The defining moment will come on impact. As all the work you have done in your setup and backswing will be on show when you strike the golf ball.

When you strike the ball, you are wanting to strike the ball in the middle of the clubface. For this to happen, the clubhead needs to be square on impact. To assist you with knowing where the ball is impacting the clubface, you can use impact tape.

If you are starting out, you may think you need to hit the ball in your upswing to lift the ball in the air. This is not the case for iron shots. You hit the ball in your downswing and then bottoming out your swing after striking the ball. When hitting the driver, you hit the ball slightly on the upswing.

By hitting the ball in your downswing, you will hit the ball first and immediately after hit the ground. I am sure you have watched many slow-motion replays of pro golfers hitting the ball first then taking a divot after.

Putting this altogether, to get into the correct impact position:

  1. Hands are towards the target and are slightly in front of the clubhead on impact
  2. Left leg (lead leg) is straightened and right leg (trial leg) slightly bent with your right foot starting to lift off the floor
  3. Head & chest remains over the ball
  4. Hips pointing towards the target as much as you can

 If you are getting into this impact position, then you will be hitting the ball straight and long.

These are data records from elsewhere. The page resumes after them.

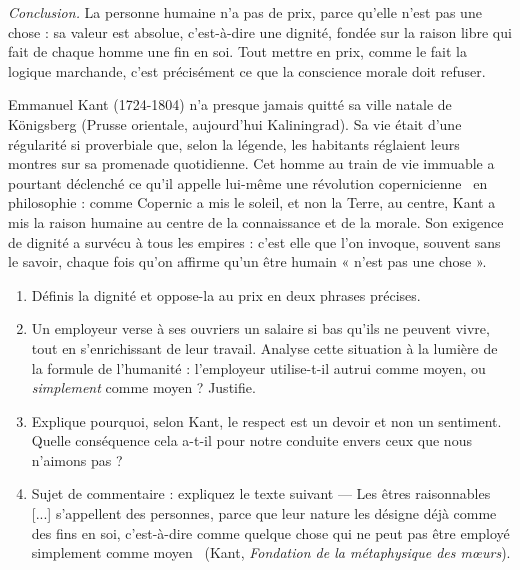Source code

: \documentclass[11pt]{article}
\newcommand{\cle}[1]{{\popxbold\color{popdark}#1}}
\begin{document}
\begin{exoresolu}
\emph{Conclusion.} La personne humaine n'a pas de prix, parce qu'elle n'est pas une chose : sa valeur est absolue, c'est-à-dire une dignité, fondée sur la raison libre qui fait de chaque homme une fin en soi. Tout mettre en prix, comme le fait la logique marchande, c'est précisément ce que la conscience morale doit refuser.
\end{exoresolu}

\begin{savaistu}
Emmanuel Kant (1724-1804) n'a presque jamais quitté sa ville natale de Königsberg (Prusse orientale, aujourd'hui Kaliningrad). Sa vie était d'une régularité si proverbiale que, selon la légende, les habitants réglaient leurs montres sur sa promenade quotidienne. Cet homme au train de vie immuable a pourtant déclenché ce qu'il appelle lui-même une \guillemotleft révolution copernicienne \guillemotright\ en philosophie : comme Copernic a mis le soleil, et non la Terre, au centre, Kant a mis la raison humaine au centre de la connaissance et de la morale. Son exigence de dignité a survécu à tous les empires : c'est elle que l'on invoque, souvent sans le savoir, chaque fois qu'on affirme qu'un être humain « n'est pas une chose ».
\end{savaistu}

\begin{exercice}
\begin{enumerate}
\item Définis la \cle{dignité} et oppose-la au \cle{prix} en deux phrases précises.
\item Un employeur verse à ses ouvriers un salaire si bas qu'ils ne peuvent vivre, tout en s'enrichissant de leur travail. Analyse cette situation à la lumière de la formule de l'humanité : l'employeur utilise-t-il autrui comme moyen, ou \emph{simplement} comme moyen ? Justifie.
\item Explique pourquoi, selon Kant, le respect est un devoir et non un sentiment. Quelle conséquence cela a-t-il pour notre conduite envers ceux que nous n'aimons pas ?
\item Sujet de commentaire : expliquez le texte suivant — \guillemotleft Les êtres raisonnables [...] s'appellent des personnes, parce que leur nature les désigne déjà comme des fins en soi, c'est-à-dire comme quelque chose qui ne peut pas être employé simplement comme moyen \guillemotright\ (Kant, \emph{Fondation de la métaphysique des mœurs}).
\end{enumerate}
\end{exercice}
\end{document}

Follow through & Finish position

Video courtesy of Rick Shiels Golf.

Now the final part of the golf swing to ensure you are getting the ball where you are wanting it to go. One of the cardinal sins you can do is decelerate your swing after you have hit the golf ball. This will impact your power, control, and accuracy. 

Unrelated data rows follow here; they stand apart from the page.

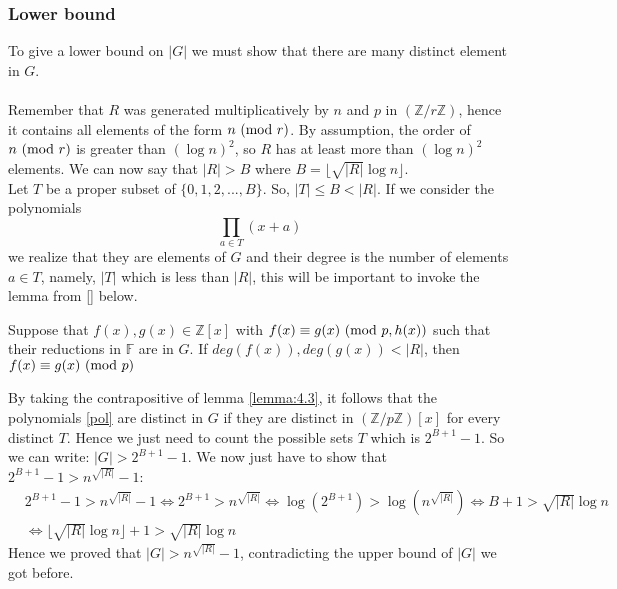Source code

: \documentclass[../main.tex]{subfiles}
\begin{document}
\subsubsection*{Lower bound}
To give a lower bound on $|G|$ we must show that there are many distinct element in $G$.\\\\
Remember that $R$ was generated multiplicatively by $n$ and $p$ in $(\mathbb{Z}/r\mathbb{Z})$, hence it contains all elements of the form $n \ (\mathrm{mod}\ r)$. By assumption, the order of $n\ (\mathrm{mod}\ r)$ is greater than $(\log n)^2$, so $R$ has at least more than $(\log n)^2$ elements. We can now say that $|R|>B$ where $B=\lfloor \sqrt{|R|}\log n\rfloor$.\\
Let $T$ be a proper subset of $\{0,1,2,...,B\}$. So, $|T|\leq B<|R|$. If we consider the polynomials
\begin{equation}
\label{pol}
    \prod_{a\in T}(x+a)
\end{equation}
we realize that they are elements of $G$ and their degree is the number of elements $a\in T$, namely, $|T|$ which is less than $|R|$, this will be important to invoke the lemma from \ref{} below.
\begin{lemma}
\label{lemma:4.3}
    Suppose that $f(x), g(x)\in\mathbb{Z}[x]$ with $f(x)\equiv g(x) \ (\mathrm{mod}\ p,h(x))$ such that their reductions in $\mathbb{F}$ are in $G$.
    If $deg(f(x)),deg(g(x))<|R|$, then $f(x)\equiv g(x) \ (\mathrm{mod}\ p)$
\end{lemma}
By taking the contrapositive of lemma \ref{lemma:4.3}, it follows that the polynomials \ref{pol} are distinct in $G$ if they are distinct in $(\mathbb{Z}/p\mathbb{Z})[x]$ for every distinct $T$.
Hence we just need to count the possible sets $T$ which is $2^{B+1}-1$.
So we can write: $|G|>2^{B+1}-1$. We now just have to show that $2^{B+1}-1>n^{\sqrt{|R|}}-1$:
\begin{align*}
& 2^{B+1}-1>n^{\sqrt{|R|}}-1 \Longleftrightarrow 2^{B+1}>n^{\sqrt{|R|}} \Longleftrightarrow \log {(2^{B+1})} > \log {(n^{\sqrt{|R|}})}\Longleftrightarrow B+1 > \sqrt{|R|}\log n\\
& \Longleftrightarrow \lfloor\sqrt{|R|}\log n\rfloor+1 > \sqrt{|R|}\log n
\end{align*}
Hence we proved that $|G|>n^{\sqrt{|R|}}-1$, contradicting the upper bound of $|G|$ we got before.

\newpage
\end{document}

So, let us look at the key parts of the follow through:

  • Rotation: You need to keep unwinding your body, by continuing to rotate your hips and shoulders. Your hips and body should rotate all the way through to be facing the target. As you rotate and are in your finish position, your right heel will lift off the floor.
  • Weight Transfer: By rotating you are transferring your weight to your front leg. Make sure you are straightening and extending your front leg through your follow through. When you finish your swing the weight distribution should be 90% on your left leg and 10% on your right leg. A common mistake golfers make is collapsing their left leg (front leg). This will impact your power by diminishing your ability to transfer weight and rotate your body.
  • Extension of arms: As you strike the ball, you need to focus on fully extending your arms towards the target and away from your body. This extension creates a full swing arc, maximizing power and ensuring a proper release of the clubhead. When you have finished your golf swing, your arms and hands should be around your head and neck.

Final Thoughts

Now you know the key components of a golf swing. I know you may be feeling overwhelmed, thinking there is a lot of information to take in. Try to keep it simple and practice on each component of your golf swing. A great way to do this is by practicing in front of a mirror and/or videoing yourself. The key to mastering your golf swing is continuing to practice.